All lines from the one containing "Tensor Gaussian & 4.0 & 0.95" to the end of the material are to be given again exactly; leave out every line before it.

:::::

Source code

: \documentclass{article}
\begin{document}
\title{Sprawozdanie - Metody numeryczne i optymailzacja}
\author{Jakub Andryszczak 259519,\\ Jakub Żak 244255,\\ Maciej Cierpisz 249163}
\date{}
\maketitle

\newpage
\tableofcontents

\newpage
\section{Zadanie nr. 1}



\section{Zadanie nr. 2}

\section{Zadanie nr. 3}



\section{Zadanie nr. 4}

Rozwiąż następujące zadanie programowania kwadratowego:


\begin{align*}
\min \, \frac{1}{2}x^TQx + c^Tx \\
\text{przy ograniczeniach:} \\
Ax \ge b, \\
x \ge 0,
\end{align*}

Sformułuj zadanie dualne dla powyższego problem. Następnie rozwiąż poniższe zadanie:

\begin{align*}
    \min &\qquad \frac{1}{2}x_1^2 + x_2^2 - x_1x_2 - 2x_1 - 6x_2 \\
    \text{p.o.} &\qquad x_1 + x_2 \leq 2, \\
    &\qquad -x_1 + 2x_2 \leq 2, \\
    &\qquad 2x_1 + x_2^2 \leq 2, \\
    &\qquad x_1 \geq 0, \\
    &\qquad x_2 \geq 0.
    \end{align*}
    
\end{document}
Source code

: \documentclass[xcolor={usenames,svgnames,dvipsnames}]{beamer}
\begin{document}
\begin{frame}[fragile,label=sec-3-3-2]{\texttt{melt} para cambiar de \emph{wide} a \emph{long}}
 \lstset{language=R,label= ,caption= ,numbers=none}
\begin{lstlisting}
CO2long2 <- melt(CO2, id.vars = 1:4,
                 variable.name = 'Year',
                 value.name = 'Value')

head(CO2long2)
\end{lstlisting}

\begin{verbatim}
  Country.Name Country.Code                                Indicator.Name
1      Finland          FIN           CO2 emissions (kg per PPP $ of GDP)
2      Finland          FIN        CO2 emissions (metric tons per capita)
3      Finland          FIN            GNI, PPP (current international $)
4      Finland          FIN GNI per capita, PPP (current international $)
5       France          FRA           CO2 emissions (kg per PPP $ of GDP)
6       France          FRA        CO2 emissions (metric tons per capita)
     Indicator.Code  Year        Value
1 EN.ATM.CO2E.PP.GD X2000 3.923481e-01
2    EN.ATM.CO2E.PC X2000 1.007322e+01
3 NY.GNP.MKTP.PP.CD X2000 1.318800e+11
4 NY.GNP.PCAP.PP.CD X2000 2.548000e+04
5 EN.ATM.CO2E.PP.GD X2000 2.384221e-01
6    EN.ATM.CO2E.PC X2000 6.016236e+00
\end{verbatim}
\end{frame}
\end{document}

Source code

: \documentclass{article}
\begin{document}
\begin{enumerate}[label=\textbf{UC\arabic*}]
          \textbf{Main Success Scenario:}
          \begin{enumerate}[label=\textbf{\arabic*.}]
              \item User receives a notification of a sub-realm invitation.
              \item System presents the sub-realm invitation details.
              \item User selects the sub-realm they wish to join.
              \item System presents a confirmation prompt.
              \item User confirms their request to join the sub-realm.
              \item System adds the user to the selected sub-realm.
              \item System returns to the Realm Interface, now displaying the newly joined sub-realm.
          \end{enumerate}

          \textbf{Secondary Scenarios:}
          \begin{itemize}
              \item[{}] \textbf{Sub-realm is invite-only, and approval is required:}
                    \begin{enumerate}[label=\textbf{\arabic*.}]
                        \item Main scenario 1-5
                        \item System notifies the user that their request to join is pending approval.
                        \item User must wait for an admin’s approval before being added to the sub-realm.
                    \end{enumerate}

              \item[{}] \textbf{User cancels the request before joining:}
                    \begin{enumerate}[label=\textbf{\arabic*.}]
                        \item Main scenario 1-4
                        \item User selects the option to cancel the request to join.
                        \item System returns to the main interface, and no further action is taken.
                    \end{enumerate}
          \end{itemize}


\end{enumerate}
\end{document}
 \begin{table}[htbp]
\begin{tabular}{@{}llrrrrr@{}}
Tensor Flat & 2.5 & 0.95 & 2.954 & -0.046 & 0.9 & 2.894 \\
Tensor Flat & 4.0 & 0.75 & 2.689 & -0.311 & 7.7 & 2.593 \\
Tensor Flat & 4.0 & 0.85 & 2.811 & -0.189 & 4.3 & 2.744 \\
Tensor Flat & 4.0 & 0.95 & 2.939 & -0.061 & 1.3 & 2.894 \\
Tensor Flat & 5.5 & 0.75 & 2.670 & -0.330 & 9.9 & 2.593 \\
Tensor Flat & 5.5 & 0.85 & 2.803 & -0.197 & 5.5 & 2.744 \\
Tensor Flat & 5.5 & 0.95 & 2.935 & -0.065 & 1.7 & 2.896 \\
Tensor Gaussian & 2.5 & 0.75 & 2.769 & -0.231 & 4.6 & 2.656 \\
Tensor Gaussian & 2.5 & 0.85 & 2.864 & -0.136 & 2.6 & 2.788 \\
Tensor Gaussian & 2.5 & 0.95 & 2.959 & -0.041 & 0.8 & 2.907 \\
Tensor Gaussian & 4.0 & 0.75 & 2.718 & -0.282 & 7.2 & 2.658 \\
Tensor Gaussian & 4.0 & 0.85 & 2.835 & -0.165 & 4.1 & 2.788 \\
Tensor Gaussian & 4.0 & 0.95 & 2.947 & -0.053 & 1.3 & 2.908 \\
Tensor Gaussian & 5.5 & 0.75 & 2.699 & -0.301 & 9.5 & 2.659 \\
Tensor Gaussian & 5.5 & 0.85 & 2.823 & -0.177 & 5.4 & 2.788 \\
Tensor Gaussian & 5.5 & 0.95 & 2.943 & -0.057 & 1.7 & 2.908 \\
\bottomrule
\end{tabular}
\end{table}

:::::

YOUR RESPONSE:
Tensor Gaussian & 4.0 & 0.95 & 2.947 & -0.053 & 1.3 & 2.908 \\
Tensor Gaussian & 5.5 & 0.75 & 2.699 & -0.301 & 9.5 & 2.659 \\
Tensor Gaussian & 5.5 & 0.85 & 2.823 & -0.177 & 5.4 & 2.788 \\
Tensor Gaussian & 5.5 & 0.95 & 2.943 & -0.057 & 1.7 & 2.908 \\
\bottomrule
\end{tabular}
\end{table}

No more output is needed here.